Bash function

Bash function

This chapter introduces the usage of Bash functions.

Introduction

A function is a code fragment that can be reused, which is conducive to code reuse. The difference between it and alias is that aliases are only suitable for encapsulating simple single commands, while functions can encapsulate complex multi-line commands.

Functions are always executed in the current Shell. This is a major difference from scripts. Bash will create a new sub-Shell execution script. If the function has the same name as the script, the function will be executed first. However, the priority of the function is not as good as the alias, that is, if the function and the alias have the same name, the alias is executed first.

There are two syntaxes for Bash function definitions.

# The first
fn() {
  # codes
}

# Second
function fn() {
  # codes
}

In the above code, fn is a custom function name, and the function code is written in braces. These two ways of writing are equivalent.

The following is an example of a simple function.

hello() {
  echo "Hello $1"
}

In the above code, $1 in the function body represents the first parameter of the function call.

When calling, write the function name directly, and the parameters follow the function name.

$ hello world
Hello world

The following is an example of a multi-line function that displays the current date and time.

today() {
  echo -n "Today's date is: "
  date +"%A, %B %-d, %Y"
}

To delete a function, you can use the unset command.

unset -f functionName

To view all functions defined in the current Shell, you can use the declare command.

$ declare -f

The above declare command will output not only the function name, but also all the definitions. The output order is in alphabetical order of function names. Since it will output a lot of content, it is best to use the pipe command with more or less.

The declare command also supports viewing the definition of a single function.

$ declare -f functionName

declare -F can output the names of all defined functions without the function body.

$ declare -F

Parametric variables

Parameter variables can be used in the function body to obtain function parameters. The parameter variables of the function are consistent with the script parameter variables.

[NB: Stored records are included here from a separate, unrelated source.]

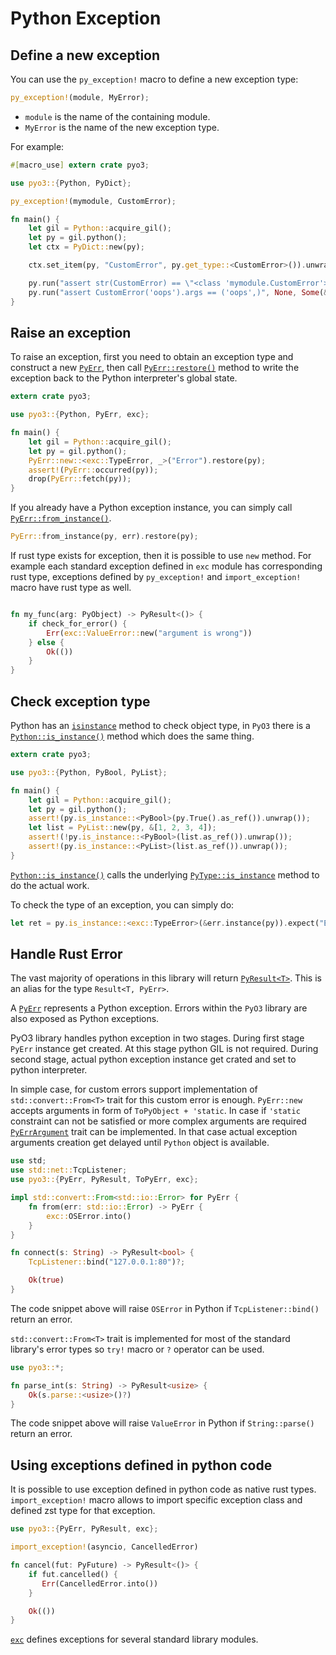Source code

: # Python Exception

## Define a new exception

You can use the `py_exception!` macro to define a new exception type:

```rust
py_exception!(module, MyError);
```

* `module` is the name of the containing module.
* `MyError` is the name of the new exception type.

For example:

```rust
#[macro_use] extern crate pyo3;

use pyo3::{Python, PyDict};

py_exception!(mymodule, CustomError);

fn main() {
    let gil = Python::acquire_gil();
    let py = gil.python();
    let ctx = PyDict::new(py);

    ctx.set_item(py, "CustomError", py.get_type::<CustomError>()).unwrap();

    py.run("assert str(CustomError) == \"<class 'mymodule.CustomError'>\"", None, Some(&ctx)).unwrap();
    py.run("assert CustomError('oops').args == ('oops',)", None, Some(&ctx)).unwrap();
}
```

## Raise an exception

To raise an exception, first you need to obtain an exception type and construct a new [`PyErr`](https://pyo3.github.io/pyo3/pyo3/struct.PyErr.html), then call [`PyErr::restore()`](https://pyo3.github.io/pyo3/pyo3/struct.PyErr.html#method.restore) method to write the exception back to the Python interpreter's global state.

```rust
extern crate pyo3;

use pyo3::{Python, PyErr, exc};

fn main() {
    let gil = Python::acquire_gil();
    let py = gil.python();
    PyErr::new::<exc::TypeError, _>("Error").restore(py);
    assert!(PyErr::occurred(py));
    drop(PyErr::fetch(py));
}
```

If you already have a Python exception instance, you can simply call [`PyErr::from_instance()`](https://pyo3.github.io/pyo3/pyo3/struct.PyErr.html#method.from_instance).

```rust
PyErr::from_instance(py, err).restore(py);
```

If rust type exists for exception, then it is possible to use `new` method.
For example each standard exception defined in `exc` module
has corresponding rust type, exceptions defined by `py_exception!` and `import_exception!` macro
have rust type as well.

```rust

fn my_func(arg: PyObject) -> PyResult<()> {
    if check_for_error() {
        Err(exc::ValueError::new("argument is wrong"))
    } else {
        Ok(())
    }
}

```

## Check exception type

Python has an [`isinstance`](https://docs.python.org/3/library/functions.html#isinstance) method to check object type,
in `PyO3` there is a [`Python::is_instance()`](https://pyo3.github.io/pyo3/pyo3/struct.Python.html#method.is_instance) method which does the same thing.

```rust
extern crate pyo3;

use pyo3::{Python, PyBool, PyList};

fn main() {
    let gil = Python::acquire_gil();
    let py = gil.python();
    assert!(py.is_instance::<PyBool>(py.True().as_ref()).unwrap());
    let list = PyList::new(py, &[1, 2, 3, 4]);
    assert!(!py.is_instance::<PyBool>(list.as_ref()).unwrap());
    assert!(py.is_instance::<PyList>(list.as_ref()).unwrap());
}
```

[`Python::is_instance()`](https://pyo3.github.io/pyo3/pyo3/struct.Python.html#method.is_instance) calls the underlying [`PyType::is_instance`](https://pyo3.github.io/pyo3/pyo3/struct.PyType.html#method.is_instance) method to do the actual work.

To check the type of an exception, you can simply do:

```rust
let ret = py.is_instance::<exc::TypeError>(&err.instance(py)).expect("Error calling is_instance");
```

## Handle Rust Error

The vast majority of operations in this library will return [`PyResult<T>`](https://pyo3.github.io/pyo3/pyo3/type.PyResult.html).
This is an alias for the type `Result<T, PyErr>`.

A [`PyErr`](https://pyo3.github.io/pyo3/pyo3/struct.PyErr.html) represents a Python exception.
Errors within the `PyO3` library are also exposed as Python exceptions.

PyO3 library handles python exception in two stages. During first stage `PyErr` instance get
created. At this stage python GIL is not required. During second stage, actual python
exception instance get crated and set to python interpreter.

In simple case, for custom errors support implementation of `std::convert::From<T>` trait
for this custom error is enough. `PyErr::new` accepts arguments in form
of `ToPyObject + 'static`. In case if `'static` constraint can not be satisfied or
more complex arguments are required [`PyErrArgument`](https://pyo3.github.io/pyo3/pyo3/trait.PyErrArguments.html)
trait can be implemented. In that case actual exception arguments creation get delayed
until `Python` object is available.

```rust
use std;
use std::net::TcpListener;
use pyo3::{PyErr, PyResult, ToPyErr, exc};

impl std::convert::From<std::io::Error> for PyErr {
    fn from(err: std::io::Error) -> PyErr {
        exc::OSError.into()
    }
}

fn connect(s: String) -> PyResult<bool> {
    TcpListener::bind("127.0.0.1:80")?;

    Ok(true)
}
```

The code snippet above will raise `OSError` in Python if `TcpListener::bind()` return an error.

`std::convert::From<T>` trait is implemented for most of the standard library's error
types so `try!` macro or `?` operator can be used.

```rust
use pyo3::*;

fn parse_int(s: String) -> PyResult<usize> {
    Ok(s.parse::<usize>()?)
}
```

The code snippet above will raise `ValueError` in Python if `String::parse()` return an error.


## Using exceptions defined in python code

It is possible to use exception defined in python code as native rust types. 
`import_exception!` macro allows to import specific exception class and defined zst type
for that exception.

```rust
use pyo3::{PyErr, PyResult, exc};

import_exception!(asyncio, CancelledError)

fn cancel(fut: PyFuture) -> PyResult<()> {
    if fut.cancelled() {
       Err(CancelledError.into())
    }

    Ok(())
}

```

[`exc`](https://pyo3.github.io/pyo3/pyo3/exc/index.html) defines exceptions for
several standard library modules.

-$1~$9: The first to ninth parameters of the function. -$0: The name of the script where the function is located. -$#: The total number of parameters of the function. -$@: All parameters of the function, separated by spaces. -$*: All the parameters of the function. The parameters are separated by the first character of the variable $IFS value. The default is a space, but it can be customized.

If the function has more than 9 parameters, the 10th parameter can be quoted in the form of ${10}, and so on.

Below is a sample script test.sh.

#!/bin/bash
# test.sh

function alice {
  echo "alice: $@"
  echo "$0: $1 $2 $3 $4"
  echo "$# arguments"

}

alice in wonderland

Run the script and the results are as follows.

$ bash test.sh
alice: in wonderland
test.sh: in wonderland
2 arguments

In the above example, since the function alice has only the first and second parameters, the third and fourth parameters are empty.

The following is an example of a log function.

function log_msg {
  echo "[`date'+ %F %T'` ]: $@"
}

The method of use is as follows.

$ log_msg "This is sample log message"
[2018-08-16 19:56:34 ]: This is sample log message

return command

The return command is used to return a value from a function. When the function executes this command, it will no longer be executed, and it will return directly.

function func_return_value {
  return 10
}

The function returns the return value to the caller. If the command line executes the function directly, the next command can use $? to get the return value.

$ func_return_value
$ echo "Value returned by function is: $?"
Value returned by function is: 10

return is not followed by parameters, it is also possible to only use it for return.

function name {
  commands
  return
}

Global variables and local variables, local command

The variables declared directly in the body of the Bash function are global variables and can be read by the entire script. This requires special care.

# Script test.sh
fn () {
  foo=1
  echo "fn: foo = $foo"
}

fn
echo "global: foo = $foo"

The running result of the above script is as follows.

$ bash test.sh
fn: foo = 1
global: foo = 1

In the above example, the variable $foo is declared inside the function fn, and it can also be read outside the function.

Not only can global variables be declared in the function body, but global variables can also be modified.

#! /bin/bash
foo=1

fn () {
  foo=2
}

fn

echo $foo

After the above code is executed, the value of the output variable $foo is 2.

You can use the local command to declare local variables in a function.

#! /bin/bash
# Script test.sh
fn () {
  local foo
  foo=1
  echo "fn: foo = $foo"
}

fn
echo "global: foo = $foo"

The running result of the above script is as follows.

$ bash test.sh
fn: foo = 1
global: foo =

In the above example, the $foo variable declared by the local command is only valid inside the function body, and is not defined outside the function body.